**What you need to do:**
Reproduce word for word the lines between those holding "### Redis事务的三个阶段" and "### Redis事务保证原子性吗，支持回滚吗", inclusive, and nothing else from the data below.
━━━━━ The data
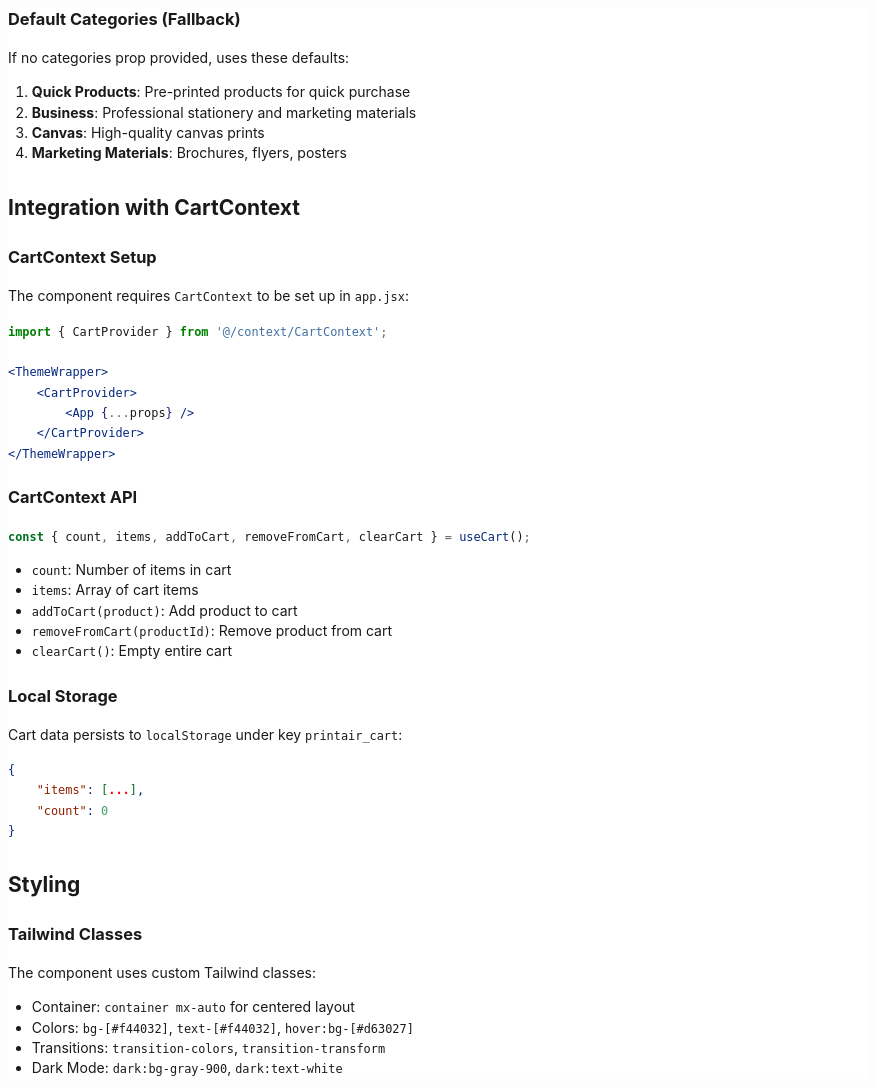 ### Default Categories (Fallback)
If no categories prop provided, uses these defaults:
1. **Quick Products**: Pre-printed products for quick purchase
2. **Business**: Professional stationery and marketing materials
3. **Canvas**: High-quality canvas prints
4. **Marketing Materials**: Brochures, flyers, posters

## Integration with CartContext

### CartContext Setup
The component requires `CartContext` to be set up in `app.jsx`:

```jsx
import { CartProvider } from '@/context/CartContext';

<ThemeWrapper>
    <CartProvider>
        <App {...props} />
    </CartProvider>
</ThemeWrapper>
```

### CartContext API
```javascript
const { count, items, addToCart, removeFromCart, clearCart } = useCart();
```

- `count`: Number of items in cart
- `items`: Array of cart items
- `addToCart(product)`: Add product to cart
- `removeFromCart(productId)`: Remove product from cart
- `clearCart()`: Empty entire cart

### Local Storage
Cart data persists to `localStorage` under key `printair_cart`:
```json
{
    "items": [...],
    "count": 0
}
```

## Styling

### Tailwind Classes
The component uses custom Tailwind classes:
- Container: `container mx-auto` for centered layout
- Colors: `bg-[#f44032]`, `text-[#f44032]`, `hover:bg-[#d63027]`
- Transitions: `transition-colors`, `transition-transform`
- Dark Mode: `dark:bg-gray-900`, `dark:text-white`
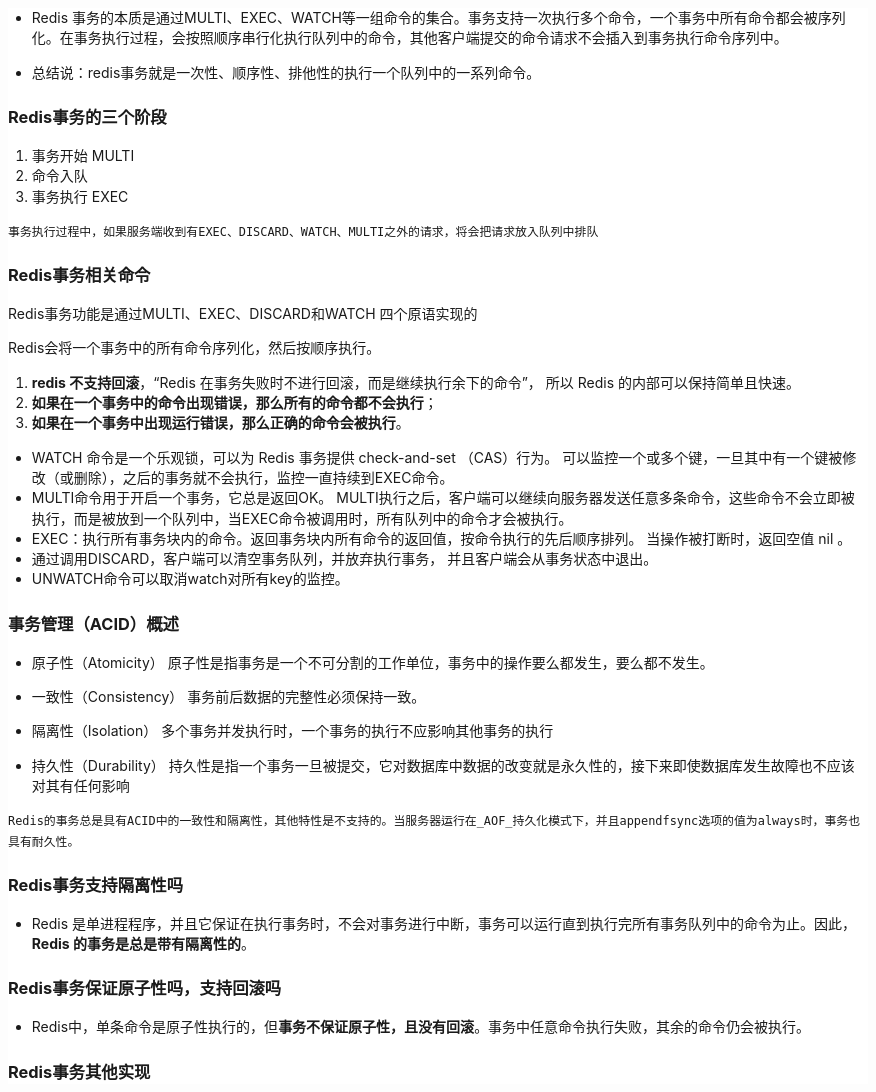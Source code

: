 *   Redis 事务的本质是通过MULTI、EXEC、WATCH等一组命令的集合。事务支持一次执行多个命令，一个事务中所有命令都会被序列化。在事务执行过程，会按照顺序串行化执行队列中的命令，其他客户端提交的命令请求不会插入到事务执行命令序列中。

*   总结说：redis事务就是一次性、顺序性、排他性的执行一个队列中的一系列命令。

### Redis事务的三个阶段

1.  事务开始 MULTI
2.  命令入队
3.  事务执行 EXEC

`事务执行过程中，如果服务端收到有EXEC、DISCARD、WATCH、MULTI之外的请求，将会把请求放入队列中排队`

### Redis事务相关命令

Redis事务功能是通过MULTI、EXEC、DISCARD和WATCH 四个原语实现的

Redis会将一个事务中的所有命令序列化，然后按顺序执行。

1.  **redis 不支持回滚**，“Redis 在事务失败时不进行回滚，而是继续执行余下的命令”， 所以 Redis 的内部可以保持简单且快速。
2.  **如果在一个事务中的命令出现错误，那么所有的命令都不会执行**；
3.  **如果在一个事务中出现运行错误，那么正确的命令会被执行**。

*   WATCH 命令是一个乐观锁，可以为 Redis 事务提供 check-and-set （CAS）行为。 可以监控一个或多个键，一旦其中有一个键被修改（或删除），之后的事务就不会执行，监控一直持续到EXEC命令。
*   MULTI命令用于开启一个事务，它总是返回OK。 MULTI执行之后，客户端可以继续向服务器发送任意多条命令，这些命令不会立即被执行，而是被放到一个队列中，当EXEC命令被调用时，所有队列中的命令才会被执行。
*   EXEC：执行所有事务块内的命令。返回事务块内所有命令的返回值，按命令执行的先后顺序排列。 当操作被打断时，返回空值 nil 。
*   通过调用DISCARD，客户端可以清空事务队列，并放弃执行事务， 并且客户端会从事务状态中退出。
*   UNWATCH命令可以取消watch对所有key的监控。

### 事务管理（ACID）概述

*   原子性（Atomicity）
    原子性是指事务是一个不可分割的工作单位，事务中的操作要么都发生，要么都不发生。

*   一致性（Consistency）
    事务前后数据的完整性必须保持一致。

*   隔离性（Isolation）
    多个事务并发执行时，一个事务的执行不应影响其他事务的执行

*   持久性（Durability）
    持久性是指一个事务一旦被提交，它对数据库中数据的改变就是永久性的，接下来即使数据库发生故障也不应该对其有任何影响

`Redis的事务总是具有ACID中的一致性和隔离性，其他特性是不支持的。当服务器运行在_AOF_持久化模式下，并且appendfsync选项的值为always时，事务也具有耐久性。`

### Redis事务支持隔离性吗

*   Redis 是单进程程序，并且它保证在执行事务时，不会对事务进行中断，事务可以运行直到执行完所有事务队列中的命令为止。因此，**Redis 的事务是总是带有隔离性的**。

### Redis事务保证原子性吗，支持回滚吗

*   Redis中，单条命令是原子性执行的，但**事务不保证原子性，且没有回滚**。事务中任意命令执行失败，其余的命令仍会被执行。

### Redis事务其他实现
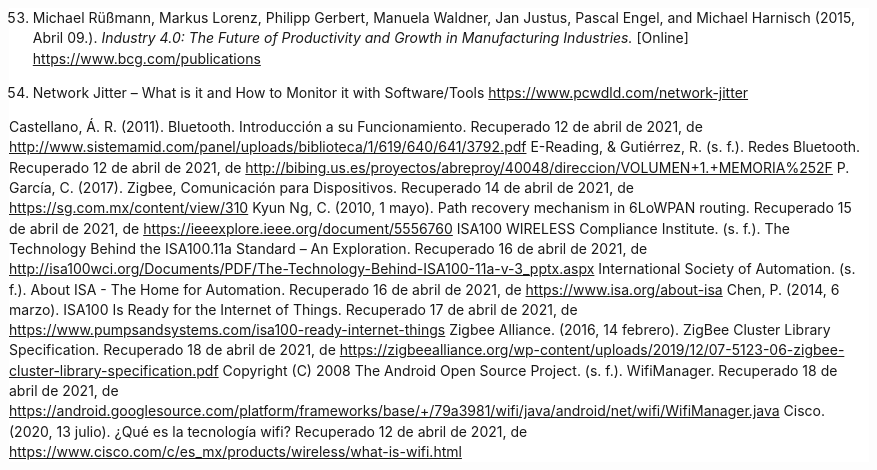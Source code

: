 53. Michael Rüßmann, Markus Lorenz, Philipp Gerbert, Manuela Waldner, Jan Justus, Pascal Engel, and Michael Harnisch (2015, Abril 09.). *Industry 4.0: The Future of Productivity and Growth in Manufacturing Industries.* [Online] https://www.bcg.com/publications

54. Network Jitter – What is it and How to Monitor it with Software/Tools https://www.pcwdld.com/network-jitter





Castellano, Á. R. (2011). Bluetooth. Introducción a su Funcionamiento. Recuperado 12 de abril de 2021, de http://www.sistemamid.com/panel/uploads/biblioteca/1/619/640/641/3792.pdf
E-Reading, & Gutiérrez, R. (s. f.). Redes Bluetooth. Recuperado 12 de abril de 2021, de http://bibing.us.es/proyectos/abreproy/40048/direccion/VOLUMEN+1.+MEMORIA%252F
P. García, C. (2017). Zigbee, Comunicación para Dispositivos. Recuperado 14 de abril de 2021, de https://sg.com.mx/content/view/310
Kyun Ng, C. (2010, 1 mayo). Path recovery mechanism in 6LoWPAN routing. Recuperado 15 de abril de 2021, de https://ieeexplore.ieee.org/document/5556760
ISA100 WIRELESS Compliance Institute. (s. f.). The Technology Behind the ISA100.11a Standard – An Exploration. Recuperado 16 de abril de 2021, de http://isa100wci.org/Documents/PDF/The-Technology-Behind-ISA100-11a-v-3_pptx.aspx
International Society of Automation. (s. f.). About ISA - The Home for Automation. Recuperado 16 de abril de 2021, de https://www.isa.org/about-isa
Chen, P. (2014, 6 marzo). ISA100 Is Ready for the Internet of Things. Recuperado 17 de abril de 2021, de https://www.pumpsandsystems.com/isa100-ready-internet-things
Zigbee Alliance. (2016, 14 febrero). ZigBee Cluster Library Specification. Recuperado 18 de abril de 2021, de https://zigbeealliance.org/wp-content/uploads/2019/12/07-5123-06-zigbee-cluster-library-specification.pdf
Copyright (C) 2008 The Android Open Source Project. (s. f.). WifiManager. Recuperado 18 de abril de 2021, de https://android.googlesource.com/platform/frameworks/base/+/79a3981/wifi/java/android/net/wifi/WifiManager.java
Cisco. (2020, 13 julio). ¿Qué es la tecnología wifi? Recuperado 12 de abril de 2021, de https://www.cisco.com/c/es_mx/products/wireless/what-is-wifi.html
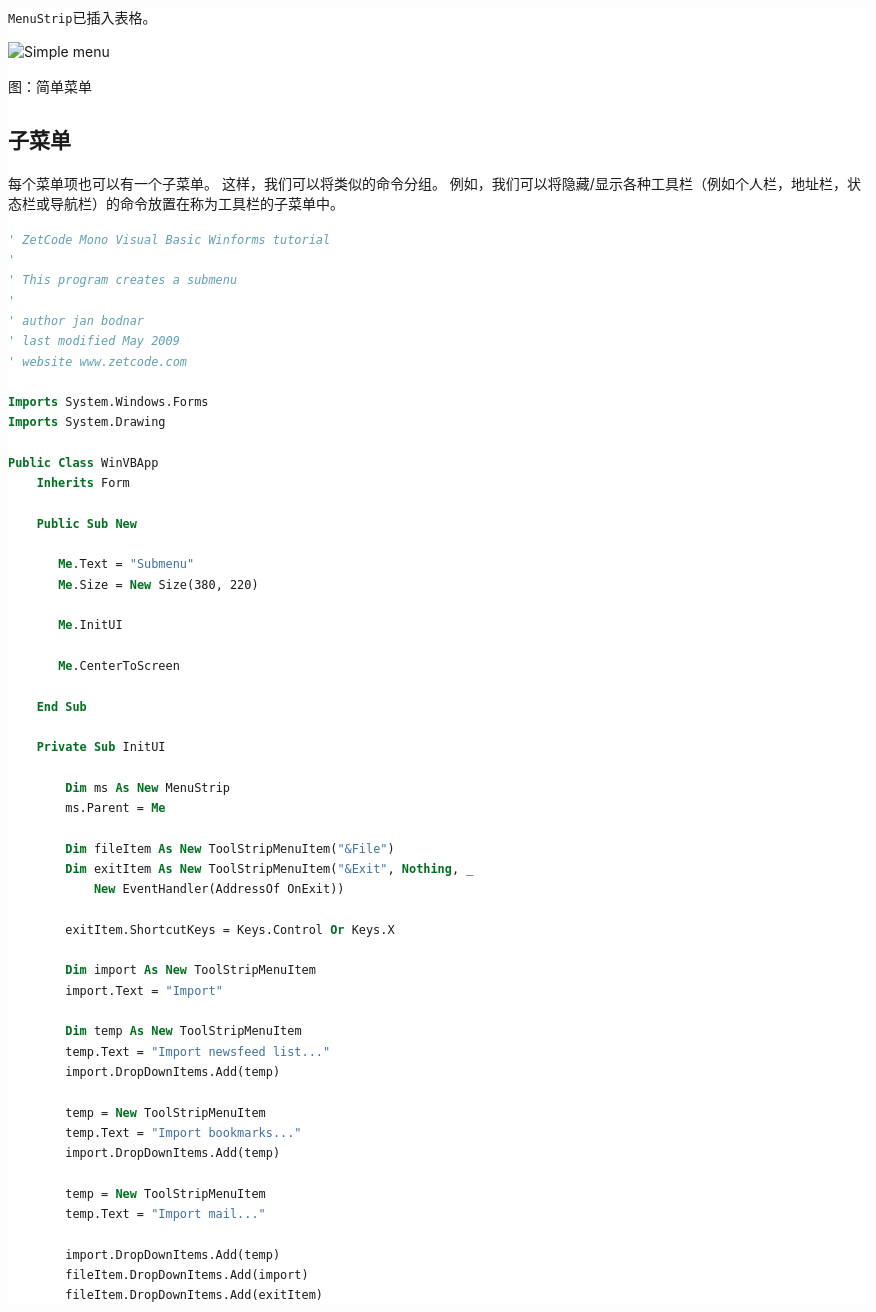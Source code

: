 `MenuStrip`已插入表格。

![Simple menu](img/e75eeb8575913646bab26aea6589ee08.jpg)

图：简单菜单

## 子菜单

每个菜单项也可以有一个子菜单。 这样，我们可以将类似的命令分组。 例如，我们可以将隐藏/显示各种工具栏（例如个人栏，地址栏，状态栏或导航栏）的命令放置在称为工具栏的子菜单中。

```vb
' ZetCode Mono Visual Basic Winforms tutorial
'
' This program creates a submenu
'
' author jan bodnar
' last modified May 2009
' website www.zetcode.com

Imports System.Windows.Forms
Imports System.Drawing

Public Class WinVBApp
    Inherits Form

    Public Sub New

       Me.Text = "Submenu"
       Me.Size = New Size(380, 220)

       Me.InitUI

       Me.CenterToScreen

    End Sub

    Private Sub InitUI

        Dim ms As New MenuStrip
        ms.Parent = Me

        Dim fileItem As New ToolStripMenuItem("&File")    
        Dim exitItem As New ToolStripMenuItem("&Exit", Nothing, _
            New EventHandler(AddressOf OnExit))

        exitItem.ShortcutKeys = Keys.Control Or Keys.X

        Dim import As New ToolStripMenuItem
        import.Text = "Import"

        Dim temp As New ToolStripMenuItem
        temp.Text = "Import newsfeed list..."
        import.DropDownItems.Add(temp)

        temp = New ToolStripMenuItem
        temp.Text = "Import bookmarks..."
        import.DropDownItems.Add(temp)

        temp = New ToolStripMenuItem
        temp.Text = "Import mail..."

        import.DropDownItems.Add(temp)
        fileItem.DropDownItems.Add(import)
        fileItem.DropDownItems.Add(exitItem)
```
━━━━━━━━━━
**Result for this exercise:**
### Redis事务的三个阶段

1.  事务开始 MULTI
2.  命令入队
3.  事务执行 EXEC

`事务执行过程中，如果服务端收到有EXEC、DISCARD、WATCH、MULTI之外的请求，将会把请求放入队列中排队`

### Redis事务相关命令

Redis事务功能是通过MULTI、EXEC、DISCARD和WATCH 四个原语实现的

Redis会将一个事务中的所有命令序列化，然后按顺序执行。

1.  **redis 不支持回滚**，“Redis 在事务失败时不进行回滚，而是继续执行余下的命令”， 所以 Redis 的内部可以保持简单且快速。
2.  **如果在一个事务中的命令出现错误，那么所有的命令都不会执行**；
3.  **如果在一个事务中出现运行错误，那么正确的命令会被执行**。

*   WATCH 命令是一个乐观锁，可以为 Redis 事务提供 check-and-set （CAS）行为。 可以监控一个或多个键，一旦其中有一个键被修改（或删除），之后的事务就不会执行，监控一直持续到EXEC命令。
*   MULTI命令用于开启一个事务，它总是返回OK。 MULTI执行之后，客户端可以继续向服务器发送任意多条命令，这些命令不会立即被执行，而是被放到一个队列中，当EXEC命令被调用时，所有队列中的命令才会被执行。
*   EXEC：执行所有事务块内的命令。返回事务块内所有命令的返回值，按命令执行的先后顺序排列。 当操作被打断时，返回空值 nil 。
*   通过调用DISCARD，客户端可以清空事务队列，并放弃执行事务， 并且客户端会从事务状态中退出。
*   UNWATCH命令可以取消watch对所有key的监控。

### 事务管理（ACID）概述

*   原子性（Atomicity）
    原子性是指事务是一个不可分割的工作单位，事务中的操作要么都发生，要么都不发生。

*   一致性（Consistency）
    事务前后数据的完整性必须保持一致。

*   隔离性（Isolation）
    多个事务并发执行时，一个事务的执行不应影响其他事务的执行

*   持久性（Durability）
    持久性是指一个事务一旦被提交，它对数据库中数据的改变就是永久性的，接下来即使数据库发生故障也不应该对其有任何影响

`Redis的事务总是具有ACID中的一致性和隔离性，其他特性是不支持的。当服务器运行在_AOF_持久化模式下，并且appendfsync选项的值为always时，事务也具有耐久性。`

### Redis事务支持隔离性吗

*   Redis 是单进程程序，并且它保证在执行事务时，不会对事务进行中断，事务可以运行直到执行完所有事务队列中的命令为止。因此，**Redis 的事务是总是带有隔离性的**。

### Redis事务保证原子性吗，支持回滚吗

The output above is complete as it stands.